* _Task prompt_: Report each line of the entries below that has the word "dependency" in it.

* _Records supplied_:

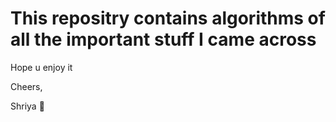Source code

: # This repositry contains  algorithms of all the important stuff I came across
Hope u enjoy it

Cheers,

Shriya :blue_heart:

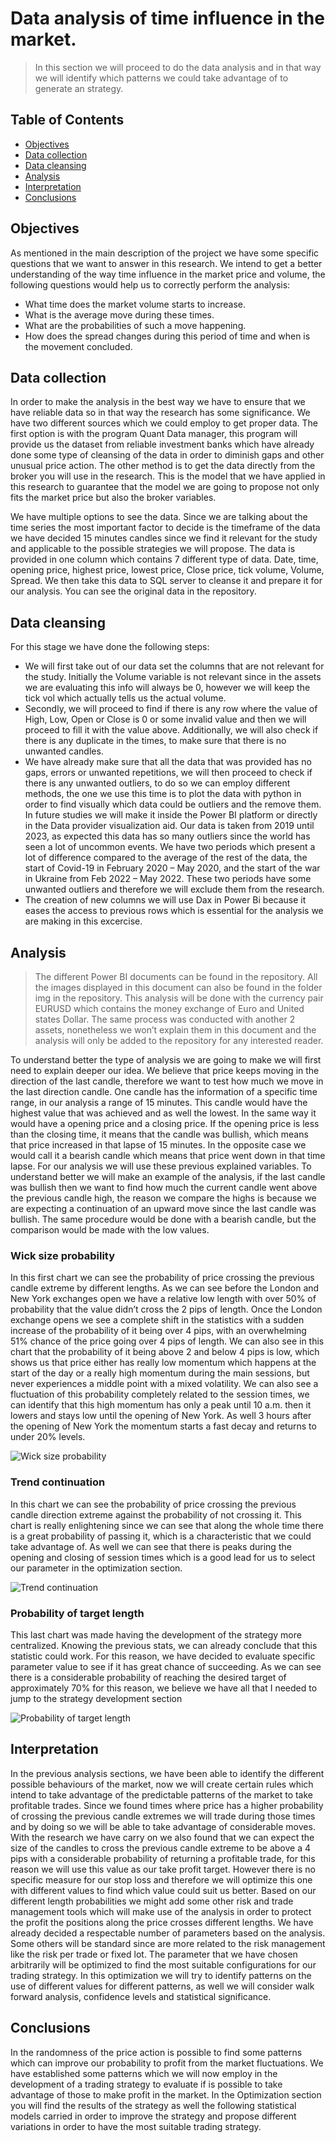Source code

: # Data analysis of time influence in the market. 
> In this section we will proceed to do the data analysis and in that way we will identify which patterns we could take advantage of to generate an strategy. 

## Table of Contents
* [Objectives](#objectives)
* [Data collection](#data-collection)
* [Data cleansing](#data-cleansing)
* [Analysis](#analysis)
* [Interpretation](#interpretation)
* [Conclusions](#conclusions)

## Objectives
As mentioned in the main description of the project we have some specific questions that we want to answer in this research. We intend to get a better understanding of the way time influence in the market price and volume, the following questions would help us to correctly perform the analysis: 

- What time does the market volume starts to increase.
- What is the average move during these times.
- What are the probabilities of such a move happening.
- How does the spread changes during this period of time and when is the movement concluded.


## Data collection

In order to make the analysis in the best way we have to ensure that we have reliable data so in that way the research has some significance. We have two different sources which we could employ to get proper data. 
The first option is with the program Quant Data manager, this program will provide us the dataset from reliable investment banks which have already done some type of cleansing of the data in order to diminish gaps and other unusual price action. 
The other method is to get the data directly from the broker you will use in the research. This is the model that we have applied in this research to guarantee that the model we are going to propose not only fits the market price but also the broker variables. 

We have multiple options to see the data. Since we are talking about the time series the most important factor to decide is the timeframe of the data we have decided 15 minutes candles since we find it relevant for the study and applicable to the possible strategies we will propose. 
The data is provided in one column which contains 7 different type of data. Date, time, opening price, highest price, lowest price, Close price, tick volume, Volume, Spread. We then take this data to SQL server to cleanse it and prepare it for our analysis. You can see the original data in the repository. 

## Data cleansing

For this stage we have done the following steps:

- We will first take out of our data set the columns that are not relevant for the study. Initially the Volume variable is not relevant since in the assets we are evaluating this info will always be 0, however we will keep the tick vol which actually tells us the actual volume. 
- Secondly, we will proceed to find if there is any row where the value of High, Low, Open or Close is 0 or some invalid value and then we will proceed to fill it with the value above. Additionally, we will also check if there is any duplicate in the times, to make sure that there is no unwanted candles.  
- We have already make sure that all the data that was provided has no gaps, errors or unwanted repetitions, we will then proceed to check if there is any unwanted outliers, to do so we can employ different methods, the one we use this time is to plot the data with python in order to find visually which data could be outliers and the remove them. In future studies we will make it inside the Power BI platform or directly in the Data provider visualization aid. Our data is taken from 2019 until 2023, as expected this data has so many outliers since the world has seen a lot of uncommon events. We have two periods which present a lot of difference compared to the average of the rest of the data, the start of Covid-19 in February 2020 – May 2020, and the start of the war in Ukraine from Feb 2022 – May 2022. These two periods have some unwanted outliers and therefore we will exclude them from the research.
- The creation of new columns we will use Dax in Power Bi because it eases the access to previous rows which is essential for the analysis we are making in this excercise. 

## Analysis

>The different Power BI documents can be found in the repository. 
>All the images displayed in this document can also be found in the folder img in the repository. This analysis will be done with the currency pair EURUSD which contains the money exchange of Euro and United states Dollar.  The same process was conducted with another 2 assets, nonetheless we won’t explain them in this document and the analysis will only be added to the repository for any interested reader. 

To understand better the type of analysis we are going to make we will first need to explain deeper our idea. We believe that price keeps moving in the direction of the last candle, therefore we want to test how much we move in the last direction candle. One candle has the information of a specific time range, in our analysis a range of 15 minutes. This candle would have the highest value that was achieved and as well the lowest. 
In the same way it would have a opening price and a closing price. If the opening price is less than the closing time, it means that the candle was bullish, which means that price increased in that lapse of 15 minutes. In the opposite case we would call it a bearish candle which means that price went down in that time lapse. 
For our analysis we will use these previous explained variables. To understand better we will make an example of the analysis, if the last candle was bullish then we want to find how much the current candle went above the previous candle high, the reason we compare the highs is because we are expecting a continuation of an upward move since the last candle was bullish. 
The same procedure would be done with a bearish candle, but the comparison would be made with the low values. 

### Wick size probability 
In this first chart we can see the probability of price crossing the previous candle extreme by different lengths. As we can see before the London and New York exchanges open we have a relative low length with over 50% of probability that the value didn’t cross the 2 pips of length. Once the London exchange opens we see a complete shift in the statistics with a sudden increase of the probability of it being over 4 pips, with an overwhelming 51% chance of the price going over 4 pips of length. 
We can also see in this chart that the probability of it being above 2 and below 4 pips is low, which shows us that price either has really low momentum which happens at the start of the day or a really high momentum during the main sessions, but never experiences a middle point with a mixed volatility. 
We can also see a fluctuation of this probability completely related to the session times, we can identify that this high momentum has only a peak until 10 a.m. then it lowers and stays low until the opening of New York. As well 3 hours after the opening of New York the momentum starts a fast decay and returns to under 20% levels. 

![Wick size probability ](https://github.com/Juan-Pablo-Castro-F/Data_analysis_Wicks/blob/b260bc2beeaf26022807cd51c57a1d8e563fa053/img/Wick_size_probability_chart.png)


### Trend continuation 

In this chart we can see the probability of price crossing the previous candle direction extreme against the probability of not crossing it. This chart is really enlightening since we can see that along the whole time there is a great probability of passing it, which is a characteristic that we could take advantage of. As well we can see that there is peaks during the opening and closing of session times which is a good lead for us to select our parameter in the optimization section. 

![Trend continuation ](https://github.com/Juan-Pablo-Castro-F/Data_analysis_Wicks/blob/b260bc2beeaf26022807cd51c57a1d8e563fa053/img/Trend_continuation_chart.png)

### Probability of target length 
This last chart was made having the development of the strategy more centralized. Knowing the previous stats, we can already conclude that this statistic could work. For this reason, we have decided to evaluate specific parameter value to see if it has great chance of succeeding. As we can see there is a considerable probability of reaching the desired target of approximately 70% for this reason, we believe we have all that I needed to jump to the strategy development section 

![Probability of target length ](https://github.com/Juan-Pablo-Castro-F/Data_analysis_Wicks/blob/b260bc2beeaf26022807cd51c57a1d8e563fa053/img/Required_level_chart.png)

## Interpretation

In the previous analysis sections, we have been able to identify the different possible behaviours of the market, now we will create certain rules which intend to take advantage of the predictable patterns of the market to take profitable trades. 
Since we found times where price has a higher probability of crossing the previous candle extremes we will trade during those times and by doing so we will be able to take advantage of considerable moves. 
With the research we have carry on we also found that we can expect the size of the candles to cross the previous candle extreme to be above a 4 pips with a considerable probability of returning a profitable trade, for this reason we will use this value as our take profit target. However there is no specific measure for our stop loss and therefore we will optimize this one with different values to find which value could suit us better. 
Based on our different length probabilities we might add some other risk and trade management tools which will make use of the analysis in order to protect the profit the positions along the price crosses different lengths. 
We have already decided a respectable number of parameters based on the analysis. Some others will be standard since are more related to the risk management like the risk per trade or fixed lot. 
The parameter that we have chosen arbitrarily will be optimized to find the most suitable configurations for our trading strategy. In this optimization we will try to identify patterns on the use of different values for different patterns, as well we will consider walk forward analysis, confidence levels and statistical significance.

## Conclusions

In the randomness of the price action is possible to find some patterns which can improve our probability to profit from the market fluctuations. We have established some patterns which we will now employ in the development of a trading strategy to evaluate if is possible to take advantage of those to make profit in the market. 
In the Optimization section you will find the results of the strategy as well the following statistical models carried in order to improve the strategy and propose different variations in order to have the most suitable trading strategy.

* * *

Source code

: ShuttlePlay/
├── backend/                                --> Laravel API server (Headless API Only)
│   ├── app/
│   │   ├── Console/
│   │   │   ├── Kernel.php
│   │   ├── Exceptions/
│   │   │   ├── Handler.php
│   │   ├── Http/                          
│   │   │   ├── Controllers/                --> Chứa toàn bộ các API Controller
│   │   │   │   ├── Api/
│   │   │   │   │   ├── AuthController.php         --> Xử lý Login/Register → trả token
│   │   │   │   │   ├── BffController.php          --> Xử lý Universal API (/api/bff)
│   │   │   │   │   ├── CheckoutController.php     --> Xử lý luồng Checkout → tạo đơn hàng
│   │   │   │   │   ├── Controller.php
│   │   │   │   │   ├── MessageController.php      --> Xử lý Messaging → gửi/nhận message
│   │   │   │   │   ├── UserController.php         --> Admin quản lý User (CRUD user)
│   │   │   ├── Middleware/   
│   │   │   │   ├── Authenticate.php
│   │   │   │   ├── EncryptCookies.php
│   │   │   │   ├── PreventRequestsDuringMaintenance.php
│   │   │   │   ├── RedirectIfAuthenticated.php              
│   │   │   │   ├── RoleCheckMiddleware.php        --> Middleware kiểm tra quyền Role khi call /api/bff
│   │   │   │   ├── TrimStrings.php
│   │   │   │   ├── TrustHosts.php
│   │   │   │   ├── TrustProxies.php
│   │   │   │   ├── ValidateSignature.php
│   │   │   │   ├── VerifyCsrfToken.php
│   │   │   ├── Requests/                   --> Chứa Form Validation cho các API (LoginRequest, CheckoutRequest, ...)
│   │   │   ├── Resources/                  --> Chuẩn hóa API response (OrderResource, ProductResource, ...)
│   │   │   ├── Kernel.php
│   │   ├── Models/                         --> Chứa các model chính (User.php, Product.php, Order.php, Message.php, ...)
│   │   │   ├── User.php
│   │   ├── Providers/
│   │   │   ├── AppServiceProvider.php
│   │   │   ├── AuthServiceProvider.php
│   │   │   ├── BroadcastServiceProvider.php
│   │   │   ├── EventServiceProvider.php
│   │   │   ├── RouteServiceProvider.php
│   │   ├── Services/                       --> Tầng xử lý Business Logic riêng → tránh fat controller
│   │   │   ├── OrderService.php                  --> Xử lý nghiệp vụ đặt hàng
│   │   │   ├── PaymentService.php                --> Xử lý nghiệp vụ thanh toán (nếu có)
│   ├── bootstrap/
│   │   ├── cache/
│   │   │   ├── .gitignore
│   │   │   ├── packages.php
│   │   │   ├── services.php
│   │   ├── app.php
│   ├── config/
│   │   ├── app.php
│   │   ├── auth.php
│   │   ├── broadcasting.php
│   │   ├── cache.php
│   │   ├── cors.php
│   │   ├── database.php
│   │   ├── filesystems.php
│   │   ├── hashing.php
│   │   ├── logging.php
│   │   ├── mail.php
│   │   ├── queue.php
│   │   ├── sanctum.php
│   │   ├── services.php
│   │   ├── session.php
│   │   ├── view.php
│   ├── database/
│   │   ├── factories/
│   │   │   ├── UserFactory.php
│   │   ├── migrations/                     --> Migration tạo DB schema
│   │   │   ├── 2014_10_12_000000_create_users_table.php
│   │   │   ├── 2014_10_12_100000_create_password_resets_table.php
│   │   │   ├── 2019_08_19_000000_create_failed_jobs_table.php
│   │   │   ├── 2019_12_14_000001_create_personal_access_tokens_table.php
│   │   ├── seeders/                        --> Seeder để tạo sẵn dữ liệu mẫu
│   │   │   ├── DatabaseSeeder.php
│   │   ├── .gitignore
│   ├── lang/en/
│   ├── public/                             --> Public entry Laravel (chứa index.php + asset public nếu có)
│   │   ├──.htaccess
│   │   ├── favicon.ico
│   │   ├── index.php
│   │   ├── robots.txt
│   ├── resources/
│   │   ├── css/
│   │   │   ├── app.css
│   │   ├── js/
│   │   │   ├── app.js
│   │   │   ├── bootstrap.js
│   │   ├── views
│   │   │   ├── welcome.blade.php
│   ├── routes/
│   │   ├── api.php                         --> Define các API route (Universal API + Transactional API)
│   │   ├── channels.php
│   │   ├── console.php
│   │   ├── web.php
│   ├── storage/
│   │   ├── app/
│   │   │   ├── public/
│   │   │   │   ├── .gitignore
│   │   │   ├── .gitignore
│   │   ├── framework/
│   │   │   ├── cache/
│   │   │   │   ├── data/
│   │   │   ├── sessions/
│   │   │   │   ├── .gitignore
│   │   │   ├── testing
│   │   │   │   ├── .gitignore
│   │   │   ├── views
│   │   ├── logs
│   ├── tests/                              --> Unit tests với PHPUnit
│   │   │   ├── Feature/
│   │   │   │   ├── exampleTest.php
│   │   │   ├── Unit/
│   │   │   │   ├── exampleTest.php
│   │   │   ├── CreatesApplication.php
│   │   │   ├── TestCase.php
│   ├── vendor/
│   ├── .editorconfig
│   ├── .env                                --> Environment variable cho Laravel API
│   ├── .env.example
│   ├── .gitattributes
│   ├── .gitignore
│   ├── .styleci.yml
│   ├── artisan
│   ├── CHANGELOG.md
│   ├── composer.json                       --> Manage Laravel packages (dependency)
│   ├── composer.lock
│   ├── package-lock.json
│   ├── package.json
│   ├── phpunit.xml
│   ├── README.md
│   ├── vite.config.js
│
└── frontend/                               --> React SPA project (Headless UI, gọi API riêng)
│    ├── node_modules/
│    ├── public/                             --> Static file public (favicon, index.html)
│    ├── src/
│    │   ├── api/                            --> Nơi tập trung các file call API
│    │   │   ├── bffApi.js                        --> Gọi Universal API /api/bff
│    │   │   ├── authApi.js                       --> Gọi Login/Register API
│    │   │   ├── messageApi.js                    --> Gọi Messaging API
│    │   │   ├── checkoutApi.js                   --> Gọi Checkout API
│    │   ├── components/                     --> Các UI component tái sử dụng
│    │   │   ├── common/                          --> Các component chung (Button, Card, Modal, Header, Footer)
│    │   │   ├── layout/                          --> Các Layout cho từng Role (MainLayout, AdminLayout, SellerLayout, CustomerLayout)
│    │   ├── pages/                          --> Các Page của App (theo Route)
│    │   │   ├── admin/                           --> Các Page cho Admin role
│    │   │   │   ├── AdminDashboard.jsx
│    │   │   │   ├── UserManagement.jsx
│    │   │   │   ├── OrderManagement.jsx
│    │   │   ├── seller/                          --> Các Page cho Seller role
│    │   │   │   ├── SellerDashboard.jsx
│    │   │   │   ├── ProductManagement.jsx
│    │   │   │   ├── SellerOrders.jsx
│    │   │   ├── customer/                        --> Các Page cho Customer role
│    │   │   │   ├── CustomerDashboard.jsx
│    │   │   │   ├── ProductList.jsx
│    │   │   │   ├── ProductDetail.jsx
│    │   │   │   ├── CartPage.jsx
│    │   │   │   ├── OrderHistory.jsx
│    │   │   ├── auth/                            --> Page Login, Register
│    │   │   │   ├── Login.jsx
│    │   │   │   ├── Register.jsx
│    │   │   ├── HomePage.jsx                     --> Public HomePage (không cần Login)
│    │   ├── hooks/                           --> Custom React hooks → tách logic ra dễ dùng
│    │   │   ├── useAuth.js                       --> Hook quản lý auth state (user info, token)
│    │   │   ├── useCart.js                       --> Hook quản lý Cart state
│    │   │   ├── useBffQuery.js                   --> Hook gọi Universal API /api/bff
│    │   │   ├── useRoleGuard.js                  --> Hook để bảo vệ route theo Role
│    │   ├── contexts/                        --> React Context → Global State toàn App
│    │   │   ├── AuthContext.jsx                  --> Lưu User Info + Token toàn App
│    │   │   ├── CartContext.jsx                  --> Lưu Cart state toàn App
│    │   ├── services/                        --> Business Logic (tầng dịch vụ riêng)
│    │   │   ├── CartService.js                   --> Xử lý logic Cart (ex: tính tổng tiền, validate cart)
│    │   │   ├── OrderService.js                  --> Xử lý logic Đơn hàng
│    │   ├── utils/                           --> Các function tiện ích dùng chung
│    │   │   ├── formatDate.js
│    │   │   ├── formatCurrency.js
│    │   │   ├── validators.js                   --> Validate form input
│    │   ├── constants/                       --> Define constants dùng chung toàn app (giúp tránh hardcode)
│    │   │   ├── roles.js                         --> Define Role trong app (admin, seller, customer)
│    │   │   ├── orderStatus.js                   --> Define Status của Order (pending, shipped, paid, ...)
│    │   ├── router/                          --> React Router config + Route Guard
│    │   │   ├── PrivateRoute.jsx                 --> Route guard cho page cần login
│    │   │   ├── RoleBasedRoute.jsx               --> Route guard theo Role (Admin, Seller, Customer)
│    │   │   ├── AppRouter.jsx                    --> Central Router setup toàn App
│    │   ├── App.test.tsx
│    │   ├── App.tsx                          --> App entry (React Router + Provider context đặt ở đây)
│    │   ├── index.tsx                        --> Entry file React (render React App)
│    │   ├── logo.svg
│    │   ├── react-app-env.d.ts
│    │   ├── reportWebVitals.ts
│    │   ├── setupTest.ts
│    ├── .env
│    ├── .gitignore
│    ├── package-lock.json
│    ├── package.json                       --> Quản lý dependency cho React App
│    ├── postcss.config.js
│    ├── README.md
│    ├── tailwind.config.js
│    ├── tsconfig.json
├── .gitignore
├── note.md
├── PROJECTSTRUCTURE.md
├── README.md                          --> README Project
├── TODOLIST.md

* _Worked solution_:
│   ├── composer.json                       --> Manage Laravel packages (dependency)
│    ├── package.json                       --> Quản lý dependency cho React App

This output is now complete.